* Brief
Repeat verbatim what the listing holds, but not its pictures.

####

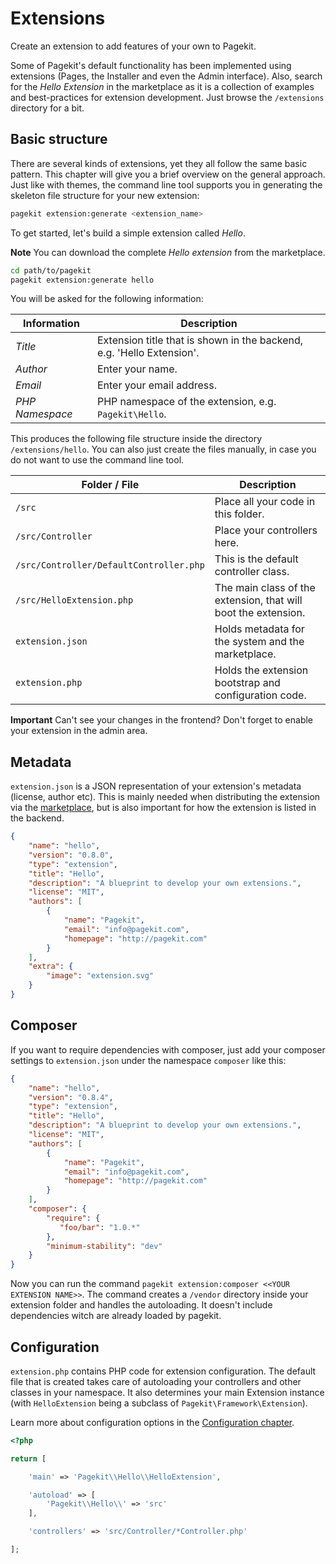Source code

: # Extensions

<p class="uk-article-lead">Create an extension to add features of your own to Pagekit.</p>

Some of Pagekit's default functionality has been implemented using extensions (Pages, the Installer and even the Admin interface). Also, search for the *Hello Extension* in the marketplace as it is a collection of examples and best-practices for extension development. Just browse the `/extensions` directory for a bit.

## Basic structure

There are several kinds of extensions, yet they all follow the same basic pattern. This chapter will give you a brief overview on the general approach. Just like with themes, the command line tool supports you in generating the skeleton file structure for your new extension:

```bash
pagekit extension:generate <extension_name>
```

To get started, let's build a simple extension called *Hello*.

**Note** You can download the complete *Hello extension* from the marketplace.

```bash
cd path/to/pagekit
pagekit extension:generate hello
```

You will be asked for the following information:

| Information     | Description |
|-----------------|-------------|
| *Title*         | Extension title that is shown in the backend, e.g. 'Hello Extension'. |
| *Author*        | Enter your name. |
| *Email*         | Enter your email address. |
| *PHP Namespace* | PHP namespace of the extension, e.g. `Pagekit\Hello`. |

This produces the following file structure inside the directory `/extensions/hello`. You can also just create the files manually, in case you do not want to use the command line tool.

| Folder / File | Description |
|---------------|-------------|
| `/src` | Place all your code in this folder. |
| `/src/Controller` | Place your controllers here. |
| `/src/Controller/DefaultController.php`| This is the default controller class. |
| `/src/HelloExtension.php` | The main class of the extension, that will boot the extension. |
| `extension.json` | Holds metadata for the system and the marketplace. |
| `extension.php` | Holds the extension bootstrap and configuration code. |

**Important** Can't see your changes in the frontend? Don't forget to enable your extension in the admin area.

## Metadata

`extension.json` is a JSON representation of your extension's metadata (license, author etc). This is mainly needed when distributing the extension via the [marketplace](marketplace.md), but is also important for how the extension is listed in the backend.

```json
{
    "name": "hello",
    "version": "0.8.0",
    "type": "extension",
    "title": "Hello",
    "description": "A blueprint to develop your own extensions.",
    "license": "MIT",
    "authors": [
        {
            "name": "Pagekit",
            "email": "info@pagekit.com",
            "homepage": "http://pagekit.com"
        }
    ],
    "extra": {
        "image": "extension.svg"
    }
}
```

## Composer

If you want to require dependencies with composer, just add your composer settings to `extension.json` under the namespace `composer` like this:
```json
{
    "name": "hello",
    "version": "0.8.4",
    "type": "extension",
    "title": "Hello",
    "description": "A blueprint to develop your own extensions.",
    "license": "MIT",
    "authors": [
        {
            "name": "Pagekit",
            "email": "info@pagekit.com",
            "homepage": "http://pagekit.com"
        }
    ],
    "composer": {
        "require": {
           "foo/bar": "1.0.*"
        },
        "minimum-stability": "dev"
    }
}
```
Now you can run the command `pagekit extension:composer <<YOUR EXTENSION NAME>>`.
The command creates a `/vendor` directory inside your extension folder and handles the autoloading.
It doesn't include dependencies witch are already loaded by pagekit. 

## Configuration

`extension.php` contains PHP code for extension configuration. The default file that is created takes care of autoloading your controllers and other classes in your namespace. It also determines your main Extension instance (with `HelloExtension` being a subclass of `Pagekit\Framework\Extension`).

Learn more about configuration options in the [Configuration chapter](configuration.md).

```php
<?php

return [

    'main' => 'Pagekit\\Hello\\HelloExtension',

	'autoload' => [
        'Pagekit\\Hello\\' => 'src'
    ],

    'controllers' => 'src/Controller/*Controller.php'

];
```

####

* Exercise solution
Source code

: # Extensions

<p class="uk-article-lead">Create an extension to add features of your own to Pagekit.</p>

Some of Pagekit's default functionality has been implemented using extensions (Pages, the Installer and even the Admin interface). Also, search for the *Hello Extension* in the marketplace as it is a collection of examples and best-practices for extension development. Just browse the `/extensions` directory for a bit.

## Basic structure

There are several kinds of extensions, yet they all follow the same basic pattern. This chapter will give you a brief overview on the general approach. Just like with themes, the command line tool supports you in generating the skeleton file structure for your new extension:

```bash
pagekit extension:generate <extension_name>
```

To get started, let's build a simple extension called *Hello*.

**Note** You can download the complete *Hello extension* from the marketplace.

```bash
cd path/to/pagekit
pagekit extension:generate hello
```

You will be asked for the following information:

| Information     | Description |
|-----------------|-------------|
| *Title*         | Extension title that is shown in the backend, e.g. 'Hello Extension'. |
| *Author*        | Enter your name. |
| *Email*         | Enter your email address. |
| *PHP Namespace* | PHP namespace of the extension, e.g. `Pagekit\Hello`. |

This produces the following file structure inside the directory `/extensions/hello`. You can also just create the files manually, in case you do not want to use the command line tool.

| Folder / File | Description |
|---------------|-------------|
| `/src` | Place all your code in this folder. |
| `/src/Controller` | Place your controllers here. |
| `/src/Controller/DefaultController.php`| This is the default controller class. |
| `/src/HelloExtension.php` | The main class of the extension, that will boot the extension. |
| `extension.json` | Holds metadata for the system and the marketplace. |
| `extension.php` | Holds the extension bootstrap and configuration code. |

**Important** Can't see your changes in the frontend? Don't forget to enable your extension in the admin area.

## Metadata

`extension.json` is a JSON representation of your extension's metadata (license, author etc). This is mainly needed when distributing the extension via the [marketplace](marketplace.md), but is also important for how the extension is listed in the backend.

```json
{
    "name": "hello",
    "version": "0.8.0",
    "type": "extension",
    "title": "Hello",
    "description": "A blueprint to develop your own extensions.",
    "license": "MIT",
    "authors": [
        {
            "name": "Pagekit",
            "email": "info@pagekit.com",
            "homepage": "http://pagekit.com"
        }
    ],
    "extra": {
        "image": "extension.svg"
    }
}
```

## Composer

If you want to require dependencies with composer, just add your composer settings to `extension.json` under the namespace `composer` like this:
```json
{
    "name": "hello",
    "version": "0.8.4",
    "type": "extension",
    "title": "Hello",
    "description": "A blueprint to develop your own extensions.",
    "license": "MIT",
    "authors": [
        {
            "name": "Pagekit",
            "email": "info@pagekit.com",
            "homepage": "http://pagekit.com"
        }
    ],
    "composer": {
        "require": {
           "foo/bar": "1.0.*"
        },
        "minimum-stability": "dev"
    }
}
```
Now you can run the command `pagekit extension:composer <<YOUR EXTENSION NAME>>`.
The command creates a `/vendor` directory inside your extension folder and handles the autoloading.
It doesn't include dependencies witch are already loaded by pagekit. 

## Configuration

`extension.php` contains PHP code for extension configuration. The default file that is created takes care of autoloading your controllers and other classes in your namespace. It also determines your main Extension instance (with `HelloExtension` being a subclass of `Pagekit\Framework\Extension`).

Learn more about configuration options in the [Configuration chapter](configuration.md).

```php
<?php

return [

    'main' => 'Pagekit\\Hello\\HelloExtension',

	'autoload' => [
        'Pagekit\\Hello\\' => 'src'
    ],

    'controllers' => 'src/Controller/*Controller.php'

];
```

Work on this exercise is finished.